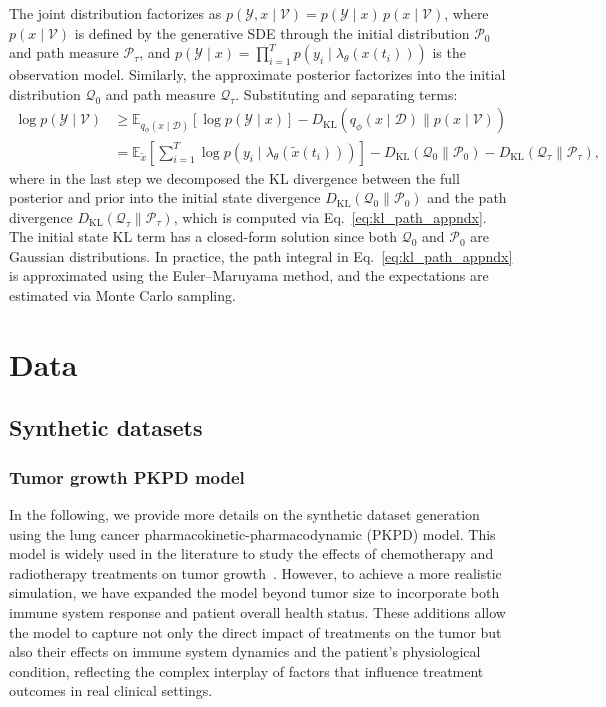 \documentclass[preprint,12pt]{elsarticle}
\begin{document}
The joint distribution factorizes as $p(\mathcal{Y}, x \mid \mathcal{V}) = p(\mathcal{Y} \mid x) \, p(x \mid \mathcal{V})$, where $p(x \mid \mathcal{V})$ is defined by the generative SDE through the initial distribution $\mathcal{P}_0$ and path measure $\mathcal{P}_\tau$, and $p(\mathcal{Y} \mid x) = \prod_{i=1}^{T} p(y_i \mid \lambda_\theta(x(t_i)))$ is the observation model. Similarly, the approximate posterior factorizes into the initial distribution $\mathcal{Q}_0$ and path measure $\mathcal{Q}_\tau$. Substituting and separating terms:
\begin{align}
    \log p(\mathcal{Y} \mid \mathcal{V}) &\geq \mathbb{E}_{q_\phi(x \mid \mathcal{D})} \left[ \log p(\mathcal{Y} \mid x) \right] - D_{\mathrm{KL}}(q_\phi(x \mid \mathcal{D}) \parallel p(x \mid \mathcal{V})) \nonumber \\
    &= \mathbb{E}_{\tilde{x}} \left[ \sum_{i=1}^{T} \log p(y_i \mid \lambda_\theta(\tilde{x}(t_i))) \right] - D_{\mathrm{KL}}(\mathcal{Q}_0 \| \mathcal{P}_0) - D_{\mathrm{KL}}(\mathcal{Q}_\tau \| \mathcal{P}_\tau),
    \label{eq:elbo_appndx}
\end{align}
where in the last step we decomposed the KL divergence between the full posterior and prior into the initial state divergence $D_{\mathrm{KL}}(\mathcal{Q}_0 \| \mathcal{P}_0)$ and the path divergence $D_{\mathrm{KL}}(\mathcal{Q}_\tau \| \mathcal{P}_\tau)$, which is computed via Eq.~\eqref{eq:kl_path_appndx}. The initial state KL term has a closed-form solution since both $\mathcal{Q}_0$ and $\mathcal{P}_0$ are Gaussian distributions. In practice, the path integral in Eq.~\eqref{eq:kl_path_appndx} is approximated using the Euler--Maruyama method, and the expectations are estimated via Monte Carlo sampling.
\section{Data}
\label{appndx:data}
\subsection{Synthetic datasets}
\subsubsection{Tumor growth PKPD model}
\label{appndx:synthetic_dataset}
In the following, we provide more details on the synthetic dataset generation using the lung cancer pharmacokinetic-pharmacodynamic (PKPD) model. This model is widely used in the literature to study the effects of chemotherapy and radiotherapy treatments on tumor growth~\citep{kacprzyk2024ode}. However, to achieve a more realistic simulation, we have expanded the model beyond tumor size to incorporate both immune system response and patient overall health status. These additions allow the model to capture not only the direct impact of treatments on the tumor but also their effects on immune system dynamics and the patient’s physiological condition, reflecting the complex interplay of factors that influence treatment outcomes in real clinical settings.
\end{document}
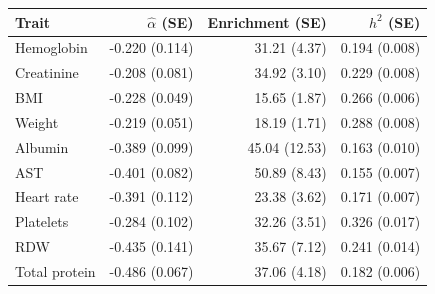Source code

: \begin{tabular}{lrrr}
\toprule
Trait & $\widehat\alpha$ (SE) & Enrichment (SE) & $h^2$ (SE) \\
\midrule
Hemoglobin & -0.220 (0.114) & 31.21 (4.37) & 0.194 (0.008) \\
Creatinine & -0.208 (0.081) & 34.92 (3.10) & 0.229 (0.008) \\
BMI & -0.228 (0.049) & 15.65 (1.87) & 0.266 (0.006) \\
Weight & -0.219 (0.051) & 18.19 (1.71) & 0.288 (0.008) \\
Albumin & -0.389 (0.099) & 45.04 (12.53) & 0.163 (0.010) \\
AST & -0.401 (0.082) & 50.89 (8.43) & 0.155 (0.007) \\
Heart rate & -0.391 (0.112) & 23.38 (3.62) & 0.171 (0.007) \\
Platelets & -0.284 (0.102) & 32.26 (3.51) & 0.326 (0.017) \\
RDW & -0.435 (0.141) & 35.67 (7.12) & 0.241 (0.014) \\
Total protein & -0.486 (0.067) & 37.06 (4.18) & 0.182 (0.006) \\
\bottomrule
\end{tabular}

=======

TASK ITEM: Copy the data verbatim, skipping any image it holds.

RESPONSE BELOW:
 \documentclass[preprint,12pt]{elsarticle}
\begin{document}
The joint distribution factorizes as $p(\mathcal{Y}, x \mid \mathcal{V}) = p(\mathcal{Y} \mid x) \, p(x \mid \mathcal{V})$, where $p(x \mid \mathcal{V})$ is defined by the generative SDE through the initial distribution $\mathcal{P}_0$ and path measure $\mathcal{P}_\tau$, and $p(\mathcal{Y} \mid x) = \prod_{i=1}^{T} p(y_i \mid \lambda_\theta(x(t_i)))$ is the observation model. Similarly, the approximate posterior factorizes into the initial distribution $\mathcal{Q}_0$ and path measure $\mathcal{Q}_\tau$. Substituting and separating terms:
\begin{align}
    \log p(\mathcal{Y} \mid \mathcal{V}) &\geq \mathbb{E}_{q_\phi(x \mid \mathcal{D})} \left[ \log p(\mathcal{Y} \mid x) \right] - D_{\mathrm{KL}}(q_\phi(x \mid \mathcal{D}) \parallel p(x \mid \mathcal{V})) \nonumber \\
    &= \mathbb{E}_{\tilde{x}} \left[ \sum_{i=1}^{T} \log p(y_i \mid \lambda_\theta(\tilde{x}(t_i))) \right] - D_{\mathrm{KL}}(\mathcal{Q}_0 \| \mathcal{P}_0) - D_{\mathrm{KL}}(\mathcal{Q}_\tau \| \mathcal{P}_\tau),
    \label{eq:elbo_appndx}
\end{align}
where in the last step we decomposed the KL divergence between the full posterior and prior into the initial state divergence $D_{\mathrm{KL}}(\mathcal{Q}_0 \| \mathcal{P}_0)$ and the path divergence $D_{\mathrm{KL}}(\mathcal{Q}_\tau \| \mathcal{P}_\tau)$, which is computed via Eq.~\eqref{eq:kl_path_appndx}. The initial state KL term has a closed-form solution since both $\mathcal{Q}_0$ and $\mathcal{P}_0$ are Gaussian distributions. In practice, the path integral in Eq.~\eqref{eq:kl_path_appndx} is approximated using the Euler--Maruyama method, and the expectations are estimated via Monte Carlo sampling.
\section{Data}
\label{appndx:data}
\subsection{Synthetic datasets}
\subsubsection{Tumor growth PKPD model}
\label{appndx:synthetic_dataset}
In the following, we provide more details on the synthetic dataset generation using the lung cancer pharmacokinetic-pharmacodynamic (PKPD) model. This model is widely used in the literature to study the effects of chemotherapy and radiotherapy treatments on tumor growth~\citep{kacprzyk2024ode}. However, to achieve a more realistic simulation, we have expanded the model beyond tumor size to incorporate both immune system response and patient overall health status. These additions allow the model to capture not only the direct impact of treatments on the tumor but also their effects on immune system dynamics and the patient’s physiological condition, reflecting the complex interplay of factors that influence treatment outcomes in real clinical settings.
\end{document}
Source code

: \begin{tabular}{lrrr}
\toprule
Trait & $\widehat\alpha$ (SE) & Enrichment (SE) & $h^2$ (SE) \\
\midrule
Hemoglobin & -0.220 (0.114) & 31.21 (4.37) & 0.194 (0.008) \\
Creatinine & -0.208 (0.081) & 34.92 (3.10) & 0.229 (0.008) \\
BMI & -0.228 (0.049) & 15.65 (1.87) & 0.266 (0.006) \\
Weight & -0.219 (0.051) & 18.19 (1.71) & 0.288 (0.008) \\
Albumin & -0.389 (0.099) & 45.04 (12.53) & 0.163 (0.010) \\
AST & -0.401 (0.082) & 50.89 (8.43) & 0.155 (0.007) \\
Heart rate & -0.391 (0.112) & 23.38 (3.62) & 0.171 (0.007) \\
Platelets & -0.284 (0.102) & 32.26 (3.51) & 0.326 (0.017) \\
RDW & -0.435 (0.141) & 35.67 (7.12) & 0.241 (0.014) \\
Total protein & -0.486 (0.067) & 37.06 (4.18) & 0.182 (0.006) \\
\bottomrule
\end{tabular}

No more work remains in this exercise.